┌────────

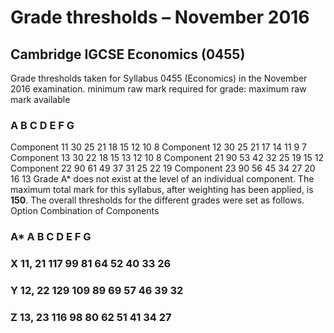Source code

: # Grade thresholds – November 2016 

## Cambridge IGCSE Economics (0455) 

Grade thresholds taken for Syllabus 0455 (Economics) in the November 2016 examination. minimum raw mark required for grade: maximum raw mark available 

### A B C D E F G 

Component 11 30 25 21 18 15 12 10 8 Component 12 30 25 21 17 14 11 9 7 Component 13 30 22 18 15 13 12 10 8 Component 21 90 53 42 32 25 19 15 12 Component 22 90 61 49 37 31 25 22 19 Component 23 90 56 45 34 27 20 16 13 Grade A* does not exist at the level of an individual component. The maximum total mark for this syllabus, after weighting has been applied, is **150**. The overall thresholds for the different grades were set as follows. Option Combination of Components 

### A* A B C D E F G 

### X 11, 21 117 99 81 64 52 40 33 26 

### Y 12, 22 129 109 89 69 57 46 39 32 

### Z 13, 23 116 98 80 62 51 41 34 27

└────────

> **TASK BRIEF**
Write out the entries again word for word. Do not include the pictures.

> **RESPONSE TO THIS TASK**
Source code

: # Grade thresholds – November 2016 

## Cambridge IGCSE Economics (0455) 

Grade thresholds taken for Syllabus 0455 (Economics) in the November 2016 examination. minimum raw mark required for grade: maximum raw mark available 

### A B C D E F G 

Component 11 30 25 21 18 15 12 10 8 Component 12 30 25 21 17 14 11 9 7 Component 13 30 22 18 15 13 12 10 8 Component 21 90 53 42 32 25 19 15 12 Component 22 90 61 49 37 31 25 22 19 Component 23 90 56 45 34 27 20 16 13 Grade A* does not exist at the level of an individual component. The maximum total mark for this syllabus, after weighting has been applied, is **150**. The overall thresholds for the different grades were set as follows. Option Combination of Components 

### A* A B C D E F G 

### X 11, 21 117 99 81 64 52 40 33 26 

### Y 12, 22 129 109 89 69 57 46 39 32 

### Z 13, 23 116 98 80 62 51 41 34 27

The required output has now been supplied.